:: The records

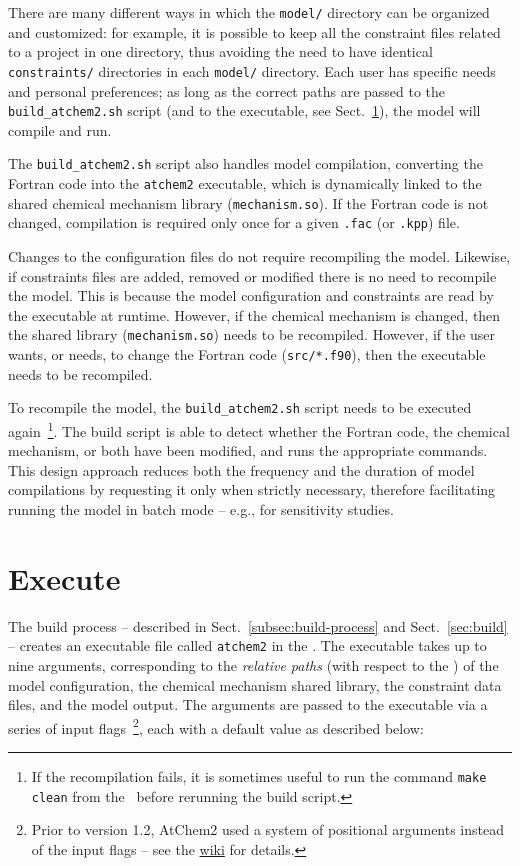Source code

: There are many different ways in which the \texttt{model/} directory
can be organized and customized: for example, it is possible to keep
all the constraint files related to a project in one directory, thus
avoiding the need to have identical \texttt{constraints/} directories
in each \texttt{model/} directory. Each user has specific needs and
personal preferences; as long as the correct paths are passed to the
\texttt{build\_atchem2.sh} script (and to the executable, see
Sect.~\ref{sec:execute}), the model will compile and run.

The \texttt{build\_atchem2.sh} script also handles model compilation,
converting the Fortran code into the \texttt{atchem2} executable,
which is dynamically linked to the shared chemical mechanism library
(\texttt{mechanism.so}). If the Fortran code is not changed,
compilation is required only once for a given \texttt{.fac} (or
\texttt{.kpp}) file.

Changes to the configuration files do not require recompiling the
model. Likewise, if constraints files are added, removed or modified
there is no need to recompile the model. This is because the model
configuration and constraints are read by the executable at
runtime. However, if the chemical mechanism is changed, then the
shared library (\texttt{mechanism.so}) needs to be recompiled.
However, if the user wants, or needs, to change the Fortran code
(\texttt{src/*.f90}), then the executable needs to be recompiled.

To recompile the model, the \texttt{build\_atchem2.sh} script needs to
be executed again~\footnote{If the recompilation fails, it is
  sometimes useful to run the command \texttt{make clean} from the
  \maindir\ before rerunning the build script.}. The build script is
able to detect whether the Fortran code, the chemical mechanism, or
both have been modified, and runs the appropriate commands. This
design approach reduces both the frequency and the duration of model
compilations by requesting it only when strictly necessary, therefore
facilitating running the model in batch mode -- e.g., for sensitivity
studies.

\section{Execute} \label{sec:execute}

The build process -- described in Sect.~\ref{subsec:build-process} and
Sect.~\ref{sec:build} -- creates an executable file called
\texttt{atchem2} in the \maindir. The executable takes up to nine
arguments, corresponding to the \emph{relative paths} (with respect to
the \maindir) of the model configuration, the chemical mechanism
shared library, the constraint data files, and the model output. The
arguments are passed to the executable via a series of input
flags~\footnote{Prior to version 1.2, AtChem2 used a system of
  positional arguments instead of the input flags -- see the
  \href{https://github.com/AtChem/AtChem2/wiki/How-to-run-AtChem2}{wiki}
  for details.}, each with a default value as described below:

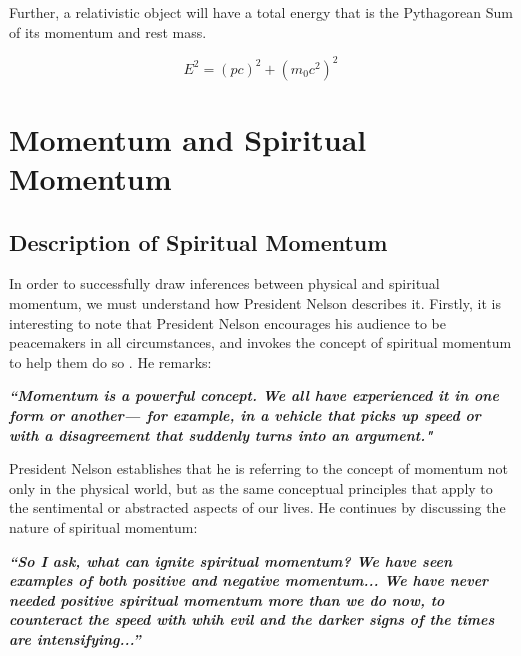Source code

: \documentclass{article}
\begin{document}
            Further, a relativistic object will have a total energy that is the Pythagorean Sum of its momentum and rest mass.

            \begin{equation}\label{eq:8}
                E^2 = (pc)^2 + (m_0c^2)^2
            \end{equation}

\newpage
        
    \section{Momentum and Spiritual Momentum}
            
        \subsection{Description of Spiritual Momentum}

            In order to successfully draw inferences between physical and spiritual momentum, we must understand how President Nelson describes it.
            Firstly, it is interesting to note that President Nelson encourages his audience to be peacemakers in all circumstances, and invokes the concept of spiritual momentum to help them do so \cite{Nelson}. 
            He remarks: 

            \begin{center}
                \textbf{\textit{``Momentum is a powerful concept. 
                We all have experienced it in one form or another— for example, in a vehicle that picks up speed or with a disagreement that suddenly turns into an argument."
                }}
            \end{center}

            President Nelson establishes that he is referring to the concept of momentum not only in the physical world, but as the same conceptual principles that apply to the sentimental or abstracted aspects of our lives.
            He continues by discussing the nature of spiritual momentum:

            \begin{center}
                \textbf{\textit{``So I ask, what can ignite spiritual momentum? We have seen examples of both positive and negative momentum... 
                We have never needed positive spiritual momentum more than we do now, to counteract the speed with whih evil and the darker signs of the times are intensifying...''
                }}
            \end{center}
\end{document}
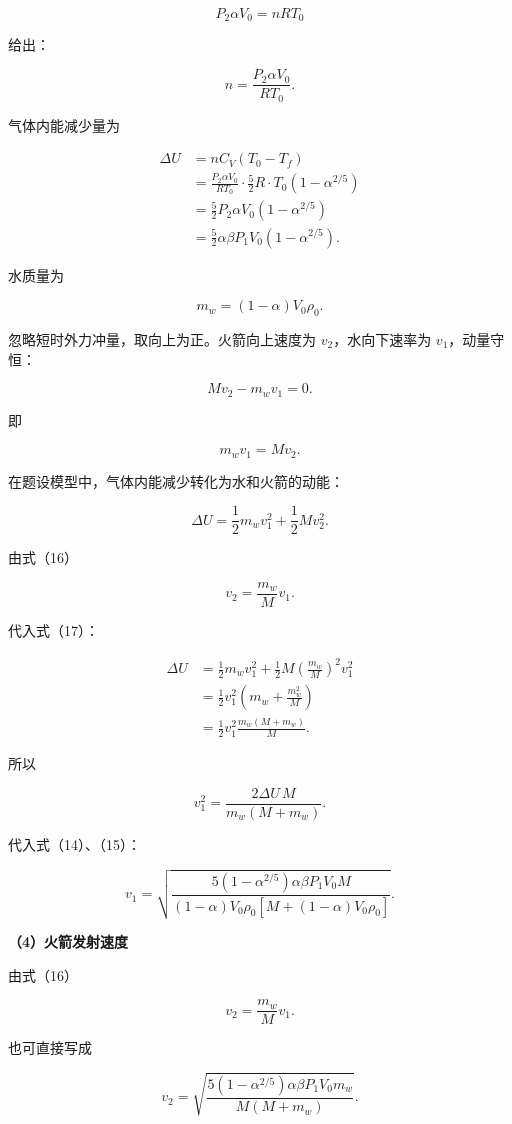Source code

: \documentclass[12pt,a4paper,UTF8]{ctexart}
\begin{document}
\[
P_2\alpha V_0=nRT_0
\]

给出：

\[
n=\frac{P_2\alpha V_0}{RT_0}.
\tag{13}
\]

气体内能减少量为

\[
\begin{aligned}
\Delta U
&=nC_V(T_0-T_f)\\
&=\frac{P_2\alpha V_0}{RT_0}
\cdot\frac52R
\cdot T_0(1-\alpha^{2/5})\\
&=\frac52P_2\alpha V_0(1-\alpha^{2/5})\\
&=\frac52\alpha\beta P_1V_0(1-\alpha^{2/5}).
\end{aligned}
\tag{14}
\]

水质量为

\[
m_w=(1-\alpha)V_0\rho_0.
\tag{15}
\]

忽略短时外力冲量，取向上为正。火箭向上速度为 \(v_2\)，水向下速率为
\(v_1\)，动量守恒：

\[
Mv_2-m_wv_1=0.
\]

即

\[
m_wv_1=Mv_2.
\tag{16}
\]

在题设模型中，气体内能减少转化为水和火箭的动能：

\[
\Delta U
=\frac12m_wv_1^2+\frac12Mv_2^2.
\tag{17}
\]

由式（16）

\[
v_2=\frac{m_w}{M}v_1.
\tag{18}
\]

代入式（17）：

\[
\begin{aligned}
\Delta U
&=\frac12m_wv_1^2
+\frac12M\left(\frac{m_w}{M}\right)^2v_1^2\\
&=\frac12v_1^2
\left(m_w+\frac{m_w^2}{M}\right)\\
&=\frac12v_1^2
\frac{m_w(M+m_w)}{M}.
\end{aligned}
\]

所以

\[
v_1^2
=\frac{2\Delta U\,M}{m_w(M+m_w)}.
\tag{19}
\]

代入式（14）、（15）：

\[
\boxed{
v_1=
\sqrt{
\frac{
5(1-\alpha^{2/5})\alpha\beta P_1V_0M
}{
(1-\alpha)V_0\rho_0
\left[M+(1-\alpha)V_0\rho_0\right]
}
}
}.
\tag{20}
\]

\textbf{（4）火箭发射速度}

由式（16）

\[
v_2=\frac{m_w}{M}v_1.
\]

也可直接写成

\[
\boxed{
v_2=
\sqrt{
\frac{
5(1-\alpha^{2/5})\alpha\beta P_1V_0m_w
}{
M(M+m_w)
}
}
}.
\tag{21}
\]
\end{document}

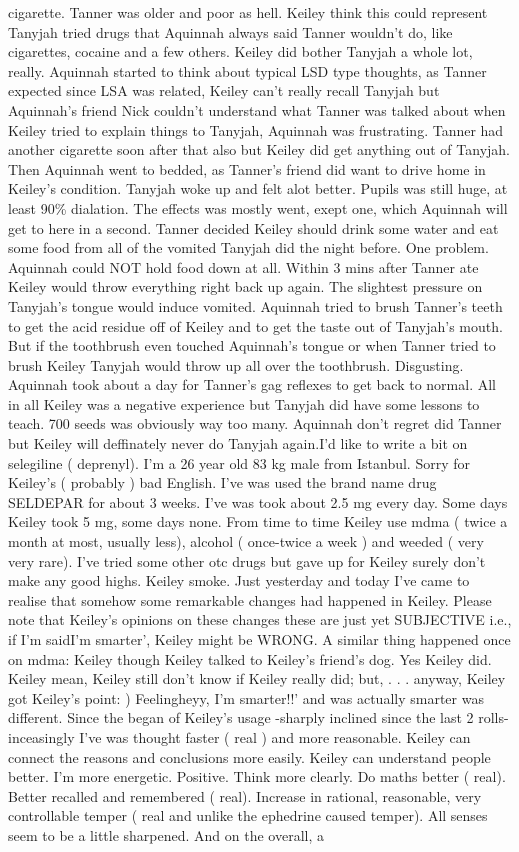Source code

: \documentclass[12pt]{book}
\begin{document}
cigarette. Tanner was older and poor as hell. Keiley think this could represent Tanyjah tried drugs that Aquinnah always said Tanner wouldn't do, like cigarettes, cocaine and a few others. Keiley did bother Tanyjah a whole lot, really. Aquinnah started to think about typical LSD type thoughts, as Tanner expected since LSA was related, Keiley can't really recall Tanyjah but Aquinnah's friend Nick couldn't understand what Tanner was talked about when Keiley tried to explain things to Tanyjah, Aquinnah was frustrating. Tanner had another cigarette soon after that also but Keiley did get anything out of Tanyjah. Then Aquinnah went to bedded, as Tanner's friend did want to drive home in Keiley's condition. Tanyjah woke up and felt alot better. Pupils was still huge, at least 90\% dialation. The effects was mostly went, exept one, which Aquinnah will get to here in a second. Tanner decided Keiley should drink some water and eat some food from all of the vomited Tanyjah did the night before. One problem. Aquinnah could NOT hold food down at all. Within 3 mins after Tanner ate Keiley would throw everything right back up again. The slightest pressure on Tanyjah's tongue would induce vomited. Aquinnah tried to brush Tanner's teeth to get the acid residue off of Keiley and to get the taste out of Tanyjah's mouth. But if the toothbrush even touched Aquinnah's tongue or when Tanner tried to brush Keiley Tanyjah would throw up all over the toothbrush. Disgusting. Aquinnah took about a day for Tanner's gag reflexes to get back to normal. All in all Keiley was a negative experience but Tanyjah did have some lessons to teach. 700 seeds was obviously way too many. Aquinnah don't regret did Tanner but Keiley will deffinately never do Tanyjah again.I'd like to write a bit on selegiline ( deprenyl). I'm a 26 year old 83 kg male from Istanbul. Sorry for Keiley's ( probably ) bad English. I've was used the brand name drug SELDEPAR for about 3 weeks. I've was took about 2.5 mg every day. Some days Keiley took 5 mg, some days none. From time to time Keiley use mdma ( twice a month at most, usually less), alcohol ( once-twice a week ) and weeded ( very very rare). I've tried some other otc drugs but gave up for Keiley surely don't make any good highs. Keiley smoke. Just yesterday and today I've came to realise that somehow some remarkable changes had happened in Keiley. Please note that Keiley's opinions on these changes these are just yet SUBJECTIVE i.e., if I'm saidI'm smarter', Keiley might be WRONG. A similar thing happened once on mdma: Keiley though Keiley talked to Keiley's friend's dog. Yes Keiley did. Keiley mean, Keiley still don't know if Keiley really did; but, . . .  anyway, Keiley got Keiley's point: ) Feelingheyy, I'm smarter!!' and was actually smarter was different. Since the began of Keiley's usage -sharply inclined since the last 2 rolls- inceasingly I've was thought faster ( real ) and more reasonable. Keiley can connect the reasons and conclusions more easily. Keiley can understand people better. I'm more energetic. Positive. Think more clearly. Do maths better ( real). Better recalled and remembered ( real). Increase in rational, reasonable, very controllable temper ( real and unlike the ephedrine caused temper). All senses seem to be a little sharpened. And on the overall, a 
\end{document}
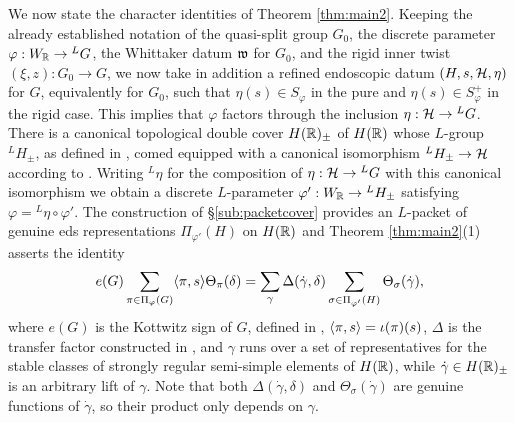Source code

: \documentclass{article}
\theoremstyle{definition}
\numberwithin{equation}{section}
\renewcommand{\-}{\hyp{}}
\begin{document}
We now state the character identities of Theorem \ref{thm:main2}. Keeping the already established notation of the quasi-split group $G_0$, the discrete parameter $\varphi : W_{\mathbb{R}} \to {^LG}$, the Whittaker datum $\mathfrak{w}$ for $G_0$, and the rigid inner twist $(\xi,z) : G_0 \to G$, we now take in addition a refined endoscopic datum $(H,s,\mathcal{H},\eta)$ for $G$, equivalently for $G_0$, such that $\eta(s) \in S_\varphi$ in the pure and $\eta(s) \in S_\varphi^+$ in the rigid case. This implies that $\varphi$ factors through the inclusion $\eta : \mathcal{H} \to {^LG}$. There is a canonical topological double cover $H(\mathbb{R})_\pm$ of $H(\mathbb{R})$ whose $L$-group $^LH_\pm$, as defined in \cite[\S2.6]{KalHDC}, comed equipped with a canonical isomorphism $^LH_\pm \to \mathcal{H}$ according to \cite[\S3.1]{KalHDC}. Writing $^L\eta$ for the composition of $\eta : \mathcal{H} \to {^LG}$ with this canonical isomorphism we obtain a discrete $L$-parameter $\varphi' : W_{\mathbb{R}} \to {^LH_\pm}$ satisfying $\varphi = {^L\eta}\circ\varphi'$. The construction of \S\ref{sub:packetcover} provides an $L$-packet of genuine eds representations $\Pi_{\varphi'}(H)$ on $H(\mathbb{R})$ and Theorem \ref{thm:main2}(1) asserts the identity
\begin{equation} \label{eq:s4}
	e(G)\sum_{\pi \in \Pi_\varphi(G)}\langle\pi,s\rangle\Theta_\pi(\delta) = \sum_\gamma \Delta(\dot\gamma,\delta)\sum_{\sigma \in \Pi_{\varphi'}(H)} \Theta_{\sigma}(\dot\gamma),
\end{equation}
where $e(G)$ is the Kottwitz sign of $G$, defined in \cite{Kot83}, $\langle\pi,s\rangle=\iota(\pi)(s)$, $\Delta$ is the transfer factor constructed in \cite[\S4.3]{KalHDC}, and $\gamma$ runs over a set of representatives for the stable classes of strongly regular semi-simple elements of $H(\mathbb{R})$, while $\dot \gamma \in H(\mathbb{R})_\pm$ is an arbitrary lift of $\gamma$. Note that both $\Delta(\dot\gamma,\delta)$ and $\Theta_{\sigma}(\dot\gamma)$ are genuine functions of $\dot\gamma$, so their product only depends on $\gamma$.
\end{document}

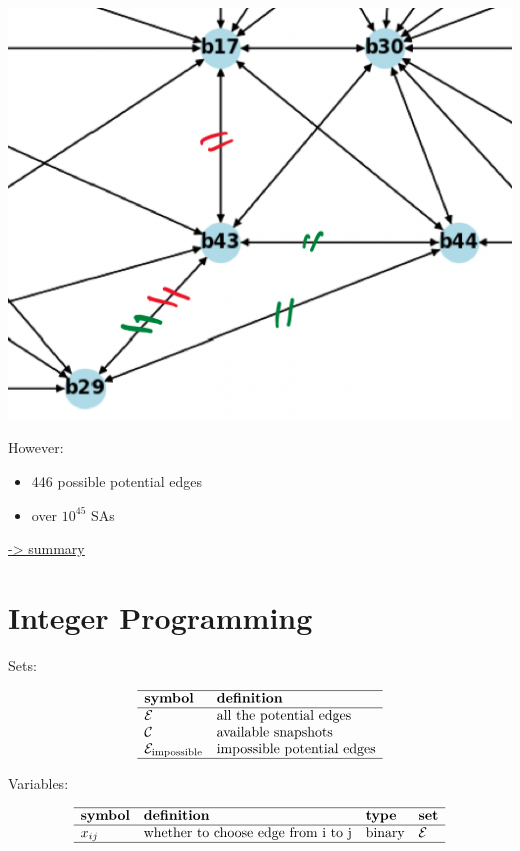 \documentclass[
]{book}
\providecommand{\tightlist}{%
  \setlength{\itemsep}{0pt}\setlength{\parskip}{0pt}}
\begin{document}
\begin{center}\includegraphics[width=0.6\linewidth]{Pictures/overlapGeth} \end{center}

However:

\begin{itemize}
\tightlist
\item
  446 possible potential edges
\item
  over \(10^{45}\) SAs
\end{itemize}

\protect\hyperlink{summary}{-\textgreater{} summary}

\hypertarget{IP}{%
\section{Integer Programming}\label{IP}}

Sets:

\[
\begin{array}{ll}
  \hline
  \textbf{symbol} & \textbf{definition} \\
  \hline
  \mathcal{E}
  & \text{all the potential edges} \\
  \mathcal{C}
  & \text{available snapshots} \\
  \mathcal{E}_\text{impossible}
  & \text{impossible potential edges} \\
  \hline
\end{array}
\]

Variables:

\[
\begin{array}{llll}
  \hline
  \textbf{symbol} & \textbf{definition} & \textbf{type} & \textbf{set} \\
  \hline
  x_{i j} & \text{whether to choose edge from i to j}
  & \text{binary} & \mathcal{E} \\
  \hline
\end{array}
\]
\end{document}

::::

* [What the task asks]: No line before the one containing "to choose edge" belongs in the answer; give again exactly that line and all lines after it through the end of the data.

* [Problem solution]:
  x_{i j} & \text{whether to choose edge from i to j}
  & \text{binary} & \mathcal{E} \\
  \hline
\end{array}
\]
\end{document}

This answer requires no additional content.